# se remettre à son bureau



## annie21

Bonjour,
Je voudrais savoir si la phrase suivante est couramment dite:

Il est parti prendre un dossier de son patron, et il s'est remis à son bureau 20 minutes plus tard.

l'expression se remettre a-t-elle un sens de retourner à sa place originelle?

Merci beaucoup!


----------



## matoupaschat

Bonjour Annie,


> l'expression "se remettre (à son bureau )" a-t-elle le sens de retourner à sa place originale/précédente?


Exactement


----------



## annie21

matoupaschat said:


> Bonjour Annie,
> 
> Exactement



Merci beaucoup pour votre confirmation. Je voudrais aussi savoir si se remettre à son bureau est toujours correct et se dit souvent dans la vie courante? Je veux dire si se remettre qui a le sens de retourner est une expression de haute fréquence?


----------



## matoupaschat

Oui, c'est très courant. Et se mettre à son bureau est aussi tout à fait correct et courant.
Une précision, à tout hasard, comme je ne suis pas certain de comprendre vos derniers doutes: 





> l'expression "se remettre (à son bureau )" a-t-elle le sens de retourner à sa place originale/précédente, *pour y travailler*?


----------



## annie21

Merci beaucoup! J'ai mal écrit. J'ai voulu dire: se remettre à son bureau. Et je l'ai corrigé tout à l'heure.


----------



## Logospreference-1

> l'expression "se remettre (à son bureau )" a-t-elle le sens de retourner à sa place originale/précédente, *pour y travailler*?
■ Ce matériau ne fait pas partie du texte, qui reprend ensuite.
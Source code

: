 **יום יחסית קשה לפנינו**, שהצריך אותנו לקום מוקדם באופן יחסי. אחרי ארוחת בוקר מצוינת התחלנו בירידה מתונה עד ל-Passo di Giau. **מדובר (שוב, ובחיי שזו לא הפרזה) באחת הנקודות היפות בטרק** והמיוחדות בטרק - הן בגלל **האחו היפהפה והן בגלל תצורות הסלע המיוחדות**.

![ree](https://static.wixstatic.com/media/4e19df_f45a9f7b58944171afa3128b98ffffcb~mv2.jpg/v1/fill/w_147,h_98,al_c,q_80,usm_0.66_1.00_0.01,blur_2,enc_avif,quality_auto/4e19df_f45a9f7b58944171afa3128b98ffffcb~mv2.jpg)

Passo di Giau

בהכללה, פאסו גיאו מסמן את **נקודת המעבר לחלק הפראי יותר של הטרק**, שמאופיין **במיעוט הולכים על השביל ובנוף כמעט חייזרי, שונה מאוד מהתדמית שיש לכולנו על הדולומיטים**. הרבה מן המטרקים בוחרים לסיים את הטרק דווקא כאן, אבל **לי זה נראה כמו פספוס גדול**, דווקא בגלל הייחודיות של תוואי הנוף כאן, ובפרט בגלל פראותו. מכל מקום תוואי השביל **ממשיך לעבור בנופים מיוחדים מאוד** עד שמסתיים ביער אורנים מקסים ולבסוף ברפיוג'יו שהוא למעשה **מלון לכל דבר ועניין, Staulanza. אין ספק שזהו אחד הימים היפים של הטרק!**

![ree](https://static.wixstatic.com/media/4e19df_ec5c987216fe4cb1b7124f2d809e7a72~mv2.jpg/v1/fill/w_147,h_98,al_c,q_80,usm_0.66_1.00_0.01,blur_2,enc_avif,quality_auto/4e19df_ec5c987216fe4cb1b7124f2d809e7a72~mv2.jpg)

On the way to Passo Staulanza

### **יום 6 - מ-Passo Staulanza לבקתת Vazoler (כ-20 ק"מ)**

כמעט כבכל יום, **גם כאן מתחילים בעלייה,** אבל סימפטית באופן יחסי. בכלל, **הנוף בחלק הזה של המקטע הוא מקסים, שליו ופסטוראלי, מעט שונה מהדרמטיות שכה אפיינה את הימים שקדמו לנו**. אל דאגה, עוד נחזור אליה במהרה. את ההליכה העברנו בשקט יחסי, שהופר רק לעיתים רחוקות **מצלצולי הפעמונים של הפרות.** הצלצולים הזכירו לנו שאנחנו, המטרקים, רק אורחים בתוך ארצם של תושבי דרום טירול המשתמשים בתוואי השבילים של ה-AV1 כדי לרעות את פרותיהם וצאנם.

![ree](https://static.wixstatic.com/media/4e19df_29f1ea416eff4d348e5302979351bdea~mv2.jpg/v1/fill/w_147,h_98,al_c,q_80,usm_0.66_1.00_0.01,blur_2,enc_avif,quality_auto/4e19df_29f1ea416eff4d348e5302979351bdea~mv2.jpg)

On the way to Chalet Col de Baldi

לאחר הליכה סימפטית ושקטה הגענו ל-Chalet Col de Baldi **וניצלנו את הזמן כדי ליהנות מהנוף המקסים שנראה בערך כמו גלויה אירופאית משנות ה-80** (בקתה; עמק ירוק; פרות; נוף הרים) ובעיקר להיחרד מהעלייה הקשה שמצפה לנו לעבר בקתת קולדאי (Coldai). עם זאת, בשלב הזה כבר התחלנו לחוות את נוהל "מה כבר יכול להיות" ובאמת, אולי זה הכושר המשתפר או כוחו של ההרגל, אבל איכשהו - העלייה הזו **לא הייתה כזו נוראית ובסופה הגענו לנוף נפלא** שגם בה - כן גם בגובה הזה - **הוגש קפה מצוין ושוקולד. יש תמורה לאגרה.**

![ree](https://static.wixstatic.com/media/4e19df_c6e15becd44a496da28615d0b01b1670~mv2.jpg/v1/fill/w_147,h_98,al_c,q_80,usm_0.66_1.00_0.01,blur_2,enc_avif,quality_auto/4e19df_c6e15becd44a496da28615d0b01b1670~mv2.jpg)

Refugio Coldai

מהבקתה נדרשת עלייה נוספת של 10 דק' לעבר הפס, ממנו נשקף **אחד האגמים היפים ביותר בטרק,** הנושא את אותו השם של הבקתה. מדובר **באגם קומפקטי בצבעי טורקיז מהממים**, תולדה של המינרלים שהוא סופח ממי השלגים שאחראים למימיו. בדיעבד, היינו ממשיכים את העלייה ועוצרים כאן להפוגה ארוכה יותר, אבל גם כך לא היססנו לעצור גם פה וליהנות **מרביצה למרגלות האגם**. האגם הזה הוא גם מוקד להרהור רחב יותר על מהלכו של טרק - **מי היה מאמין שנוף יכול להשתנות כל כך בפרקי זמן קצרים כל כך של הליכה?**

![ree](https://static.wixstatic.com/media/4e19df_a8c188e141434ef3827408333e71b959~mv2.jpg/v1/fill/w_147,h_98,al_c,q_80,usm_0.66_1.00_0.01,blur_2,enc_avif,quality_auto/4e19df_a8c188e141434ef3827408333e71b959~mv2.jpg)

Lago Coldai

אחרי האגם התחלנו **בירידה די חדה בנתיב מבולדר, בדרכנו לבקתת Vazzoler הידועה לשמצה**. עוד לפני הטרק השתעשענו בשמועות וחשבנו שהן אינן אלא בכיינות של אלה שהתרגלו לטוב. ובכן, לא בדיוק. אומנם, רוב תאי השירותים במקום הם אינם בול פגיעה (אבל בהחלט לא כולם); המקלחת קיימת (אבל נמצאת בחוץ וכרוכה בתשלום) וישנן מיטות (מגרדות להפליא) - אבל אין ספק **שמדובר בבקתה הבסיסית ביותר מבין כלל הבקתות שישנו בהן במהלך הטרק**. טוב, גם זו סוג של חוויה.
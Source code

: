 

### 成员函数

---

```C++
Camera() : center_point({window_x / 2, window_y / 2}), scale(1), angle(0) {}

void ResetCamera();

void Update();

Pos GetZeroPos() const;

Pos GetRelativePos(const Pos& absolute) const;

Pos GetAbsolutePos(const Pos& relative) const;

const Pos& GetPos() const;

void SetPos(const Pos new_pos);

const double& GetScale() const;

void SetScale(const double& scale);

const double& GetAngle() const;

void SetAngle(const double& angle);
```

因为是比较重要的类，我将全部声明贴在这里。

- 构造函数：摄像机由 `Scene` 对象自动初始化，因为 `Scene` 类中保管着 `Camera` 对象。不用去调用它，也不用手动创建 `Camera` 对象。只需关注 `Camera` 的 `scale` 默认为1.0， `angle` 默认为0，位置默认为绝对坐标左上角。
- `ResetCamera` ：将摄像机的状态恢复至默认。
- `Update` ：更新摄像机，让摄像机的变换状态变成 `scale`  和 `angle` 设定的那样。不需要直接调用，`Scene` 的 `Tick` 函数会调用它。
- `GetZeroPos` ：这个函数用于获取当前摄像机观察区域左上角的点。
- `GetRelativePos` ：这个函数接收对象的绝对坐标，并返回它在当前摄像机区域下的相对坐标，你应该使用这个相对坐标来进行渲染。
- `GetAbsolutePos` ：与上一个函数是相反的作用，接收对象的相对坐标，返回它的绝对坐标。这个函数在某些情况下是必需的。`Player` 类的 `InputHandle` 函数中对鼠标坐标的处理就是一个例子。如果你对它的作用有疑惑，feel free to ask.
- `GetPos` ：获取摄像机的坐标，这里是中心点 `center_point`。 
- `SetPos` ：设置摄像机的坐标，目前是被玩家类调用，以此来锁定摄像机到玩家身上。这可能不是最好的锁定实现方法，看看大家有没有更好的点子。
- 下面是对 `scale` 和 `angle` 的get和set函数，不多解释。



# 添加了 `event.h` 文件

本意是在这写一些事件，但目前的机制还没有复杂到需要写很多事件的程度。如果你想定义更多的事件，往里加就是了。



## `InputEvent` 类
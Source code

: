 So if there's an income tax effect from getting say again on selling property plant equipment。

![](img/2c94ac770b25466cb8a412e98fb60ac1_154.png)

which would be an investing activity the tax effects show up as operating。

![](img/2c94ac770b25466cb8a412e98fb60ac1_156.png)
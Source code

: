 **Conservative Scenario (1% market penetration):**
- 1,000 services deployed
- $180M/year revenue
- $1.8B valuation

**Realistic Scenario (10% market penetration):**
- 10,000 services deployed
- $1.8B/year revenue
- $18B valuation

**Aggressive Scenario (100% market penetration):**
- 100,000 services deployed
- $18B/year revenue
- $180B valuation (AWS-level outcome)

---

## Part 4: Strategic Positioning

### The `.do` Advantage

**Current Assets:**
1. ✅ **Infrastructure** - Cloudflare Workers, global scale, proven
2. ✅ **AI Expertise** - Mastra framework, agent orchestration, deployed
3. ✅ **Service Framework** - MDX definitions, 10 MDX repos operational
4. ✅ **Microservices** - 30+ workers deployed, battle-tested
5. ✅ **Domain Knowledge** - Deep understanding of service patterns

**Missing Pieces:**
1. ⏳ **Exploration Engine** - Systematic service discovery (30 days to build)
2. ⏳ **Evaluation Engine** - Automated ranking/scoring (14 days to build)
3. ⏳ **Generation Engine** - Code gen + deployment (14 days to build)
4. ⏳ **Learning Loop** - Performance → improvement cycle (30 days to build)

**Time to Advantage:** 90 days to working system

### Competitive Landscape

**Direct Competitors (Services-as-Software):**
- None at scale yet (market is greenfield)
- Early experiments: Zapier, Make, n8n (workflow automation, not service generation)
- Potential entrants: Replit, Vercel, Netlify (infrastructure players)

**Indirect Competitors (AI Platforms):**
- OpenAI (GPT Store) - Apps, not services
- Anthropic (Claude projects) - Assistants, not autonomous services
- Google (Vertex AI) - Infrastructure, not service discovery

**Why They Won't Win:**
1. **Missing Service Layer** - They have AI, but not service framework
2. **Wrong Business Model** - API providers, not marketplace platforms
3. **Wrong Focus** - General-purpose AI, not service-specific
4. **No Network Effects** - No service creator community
En poursuivant, _se remettre à son bureau_ prend quasiment le sens, ici, de _se remettre au travail_, qui est presque une expression figée, avec la variante _se remettre à l'ouvrage_.


----------



## matoupaschat

Oui, Logos, mais si on parle de travailleurs manuels ou de professions à la fois intellectuelles et manuelles, comme par exemple les dentistes, dont je fais(ais) partie, je pense que le bureau, cela ne marche pas bien, ni le fauteuil, d'aiileurs . Va pour le travail, ou l'ouvrage...


----------



## annie21

Merci beaucoup de vos discussions. J'ai peut-être mal donné cet exemple. Prenons un autre exemple qui n'a peut-être pas de sens figé. Il est allé chez son ami pour prendre un livre et il s'est remis chez lui tout de suite. Cet exemple est-il correct? Enfin, ce que je voudrais savoir c'est si le verbe se remettre est un verbe de déplacement.


----------



## annie21

Et merci aussi pour la correction de mes erreurs, Matoupaschat.


----------



## matoupaschat

> Il est allé chez son ami pour prendre un livre et il s'est remis chez lui tout de suite. Cet exemple est-il correct?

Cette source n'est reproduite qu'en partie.